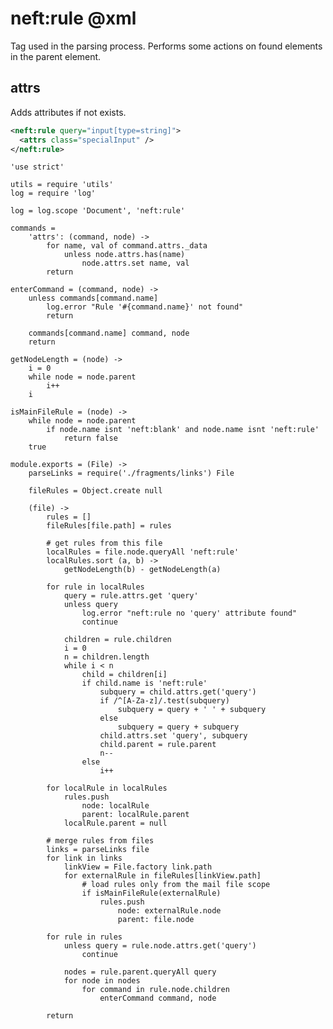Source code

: neft:rule @xml
==============

Tag used in the parsing process.
Performs some actions on found elements in the parent element.

## attrs

Adds attributes if not exists.

```xml
<neft:rule query="input[type=string]">
  <attrs class="specialInput" />
</neft:rule>
```

	'use strict'

	utils = require 'utils'
	log = require 'log'

	log = log.scope 'Document', 'neft:rule'

	commands =
		'attrs': (command, node) ->
			for name, val of command.attrs._data
				unless node.attrs.has(name)
					node.attrs.set name, val
			return

	enterCommand = (command, node) ->
		unless commands[command.name]
			log.error "Rule '#{command.name}' not found"
			return

		commands[command.name] command, node
		return

	getNodeLength = (node) ->
		i = 0
		while node = node.parent
			i++
		i

	isMainFileRule = (node) ->
		while node = node.parent
			if node.name isnt 'neft:blank' and node.name isnt 'neft:rule'
				return false
		true

	module.exports = (File) ->
		parseLinks = require('./fragments/links') File

		fileRules = Object.create null

		(file) ->
			rules = []
			fileRules[file.path] = rules

			# get rules from this file
			localRules = file.node.queryAll 'neft:rule'
			localRules.sort (a, b) ->
				getNodeLength(b) - getNodeLength(a)

			for rule in localRules
				query = rule.attrs.get 'query'
				unless query
					log.error "neft:rule no 'query' attribute found"
					continue

				children = rule.children
				i = 0
				n = children.length
				while i < n
					child = children[i]
					if child.name is 'neft:rule'
						subquery = child.attrs.get('query')
						if /^[A-Za-z]/.test(subquery)
							subquery = query + ' ' + subquery
						else
							subquery = query + subquery
						child.attrs.set 'query', subquery
						child.parent = rule.parent
						n--
					else
						i++

			for localRule in localRules
				rules.push
					node: localRule
					parent: localRule.parent
				localRule.parent = null

			# merge rules from files
			links = parseLinks file
			for link in links
				linkView = File.factory link.path
				for externalRule in fileRules[linkView.path]
					# load rules only from the mail file scope
					if isMainFileRule(externalRule)
						rules.push
							node: externalRule.node
							parent: file.node

			for rule in rules
				unless query = rule.node.attrs.get('query')
					continue

				nodes = rule.parent.queryAll query
				for node in nodes
					for command in rule.node.children
						enterCommand command, node

			return
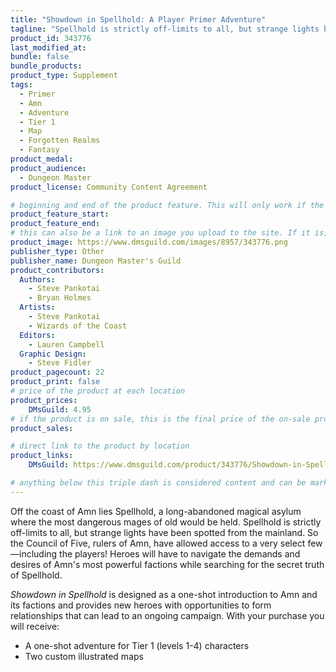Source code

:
 ```yaml
---
title: "Showdown in Spellhold: A Player Primer Adventure"
tagline: "Spellhold is strictly off-limits to all, but strange lights have been spotted from the mainland. So the Council of Five, rulers of Amn, have allowed access to a very select few—you!"
product_id: 343776
last_modified_at:
bundle: false
bundle_products:
product_type: Supplement
tags:
  - Primer
  - Amn
  - Adventure
  - Tier 1
  - Map
  - Forgotten Realms
  - Fantasy
product_medal: 
product_audience:
  - Dungeon Master
product_license: Community Content Agreement

# beginning and end of the product feature. This will only work if the site is updated within several weeks of when the feature is supposed to happen. Making a new post counts as updating.
product_feature_start: 
product_feature_end: 
# this can also be a link to an image you upload to the site. If it is, it must start with a "/" or be a full link
product_image: https://www.dmsguild.com/images/8957/343776.png
publisher_type: Other
publisher_name: Dungeon Master's Guild
product_contributors:
  Authors:
    - Steve Pankotai
    - Bryan Holmes
  Artists:
    - Steve Pankotai
    - Wizards of the Coast
  Editors:
    - Lauren Campbell
  Graphic Design:
    - Steve Fidler
product_pagecount: 22
product_print: false
# price of the product at each location
product_prices:
    DMsGuild: 4.95
# if the product is on sale, this is the final price of the on-sale product for each location that it is on sale. The sales % will be calculated and displayed based on the difference between product_prices and product_sales
product_sales:

# direct link to the product by location
product_links:
    DMsGuild: https://www.dmsguild.com/product/343776/Showdown-in-Spellhold-A-Player-Primer-Adventure?affiliate_id=1713687&src=VDPWebsite

# anything below this triple dash is considered content and can be markup or html. It should be fully HTML compatible as long as your tags are formatted correctly.
---
```

Off the coast of Amn lies Spellhold, a long-abandoned magical asylum where the most dangerous mages of old would be held. Spellhold is strictly off-limits to all, but strange lights have been spotted from the mainland. So the Council of Five, rulers of Amn, have allowed access to a very select few—including the players! Heroes will have to navigate the demands and desires of Amn's most powerful factions while searching for the secret truth of Spellhold.

*Showdown in Spellhold* is designed as a one-shot introduction to Amn and its factions and provides new heroes with opportunities to form relationships that can lead to an ongoing campaign. With your purchase you will receive:

- A one-shot adventure for Tier 1 (levels 1-4) characters
- Two custom illustrated maps

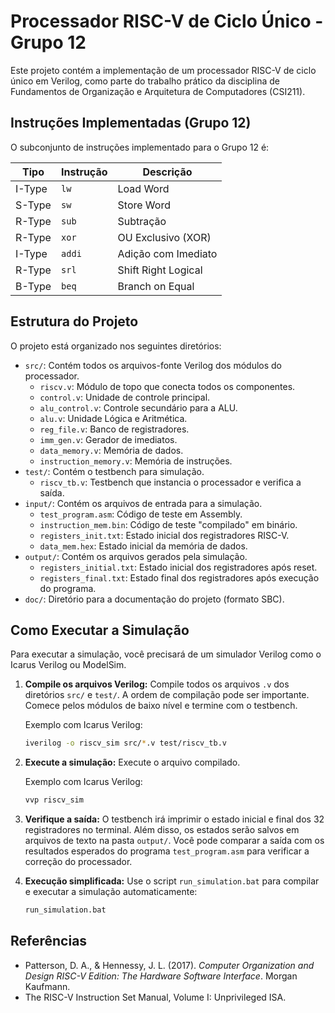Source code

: 
# Processador RISC-V de Ciclo Único - Grupo 12

Este projeto contém a implementação de um processador RISC-V de ciclo único em Verilog, como parte do trabalho prático da disciplina de Fundamentos de Organização e Arquitetura de Computadores (CSI211).

## Instruções Implementadas (Grupo 12)

O subconjunto de instruções implementado para o Grupo 12 é:

| Tipo        | Instrução | Descrição                               |
|-------------|-----------|-------------------------------------------|
| I-Type      | `lw`      | Load Word                                 |
| S-Type      | `sw`      | Store Word                                |
| R-Type      | `sub`     | Subtração                                 |
| R-Type      | `xor`     | OU Exclusivo (XOR)                        |
| I-Type      | `addi`    | Adição com Imediato                       |
| R-Type      | `srl`     | Shift Right Logical                       |
| B-Type      | `beq`     | Branch on Equal                           |

## Estrutura do Projeto

O projeto está organizado nos seguintes diretórios:

- `src/`: Contém todos os arquivos-fonte Verilog dos módulos do processador.
  - `riscv.v`: Módulo de topo que conecta todos os componentes.
  - `control.v`: Unidade de controle principal.
  - `alu_control.v`: Controle secundário para a ALU.
  - `alu.v`: Unidade Lógica e Aritmética.
  - `reg_file.v`: Banco de registradores.
  - `imm_gen.v`: Gerador de imediatos.
  - `data_memory.v`: Memória de dados.
  - `instruction_memory.v`: Memória de instruções.
- `test/`: Contém o testbench para simulação.
  - `riscv_tb.v`: Testbench que instancia o processador e verifica a saída.
- `input/`: Contém os arquivos de entrada para a simulação.
  - `test_program.asm`: Código de teste em Assembly.
  - `instruction_mem.bin`: Código de teste "compilado" em binário.
  - `registers_init.txt`: Estado inicial dos registradores RISC-V.
  - `data_mem.hex`: Estado inicial da memória de dados.
- `output/`: Contém os arquivos gerados pela simulação.
  - `registers_initial.txt`: Estado inicial dos registradores após reset.
  - `registers_final.txt`: Estado final dos registradores após execução do programa.
- `doc/`: Diretório para a documentação do projeto (formato SBC).

## Como Executar a Simulação

Para executar a simulação, você precisará de um simulador Verilog como o Icarus Verilog ou ModelSim.

1.  **Compile os arquivos Verilog:**
    Compile todos os arquivos `.v` dos diretórios `src/` e `test/`. A ordem de compilação pode ser importante. Comece pelos módulos de baixo nível e termine com o testbench.

    Exemplo com Icarus Verilog:

    ```sh
    iverilog -o riscv_sim src/*.v test/riscv_tb.v
    ```

2.  **Execute a simulação:**
    Execute o arquivo compilado.

    Exemplo com Icarus Verilog:

    ```sh
    vvp riscv_sim
    ```

3.  **Verifique a saída:**
    O testbench irá imprimir o estado inicial e final dos 32 registradores no terminal. Além disso, os estados serão salvos em arquivos de texto na pasta `output/`. Você pode comparar a saída com os resultados esperados do programa `test_program.asm` para verificar a correção do processador.

4.  **Execução simplificada:**
    Use o script `run_simulation.bat` para compilar e executar a simulação automaticamente:

    ```sh
    run_simulation.bat
    ```

## Referências

- Patterson, D. A., & Hennessy, J. L. (2017). *Computer Organization and Design RISC-V Edition: The Hardware Software Interface*. Morgan Kaufmann.
- The RISC-V Instruction Set Manual, Volume I: Unprivileged ISA.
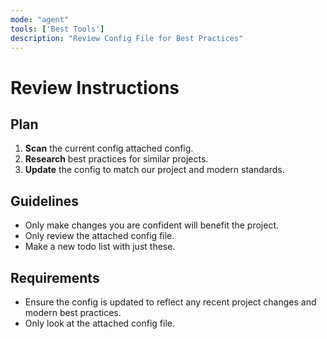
 ```yaml
---
mode: "agent"
tools: ['Best Tools']
description: "Review Config File for Best Practices"
---
```


# Review Instructions

## Plan

1. **Scan** the current config attached config.
2. **Research** best practices for similar projects.
3. **Update** the config to match our project and modern standards.

## Guidelines

- Only make changes you are confident will benefit the project.
- Only review the attached config file.
- Make a new todo list with just these.

## Requirements

- Ensure the config is updated to reflect any recent project changes and modern best practices.
- Only look at the attached config file.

_TASK TO CARRY OUT_
The expected answer is a copy of each line in the listing above that contains "lights".

_OUTPUT OF THE EXERCISE_
tagline: "Spellhold is strictly off-limits to all, but strange lights have been spotted from the mainland. So the Council of Five, rulers of Amn, have allowed access to a very select few—you!"
Off the coast of Amn lies Spellhold, a long-abandoned magical asylum where the most dangerous mages of old would be held. Spellhold is strictly off-limits to all, but strange lights have been spotted from the mainland. So the Council of Five, rulers of Amn, have allowed access to a very select few—including the players! Heroes will have to navigate the demands and desires of Amn's most powerful factions while searching for the secret truth of Spellhold.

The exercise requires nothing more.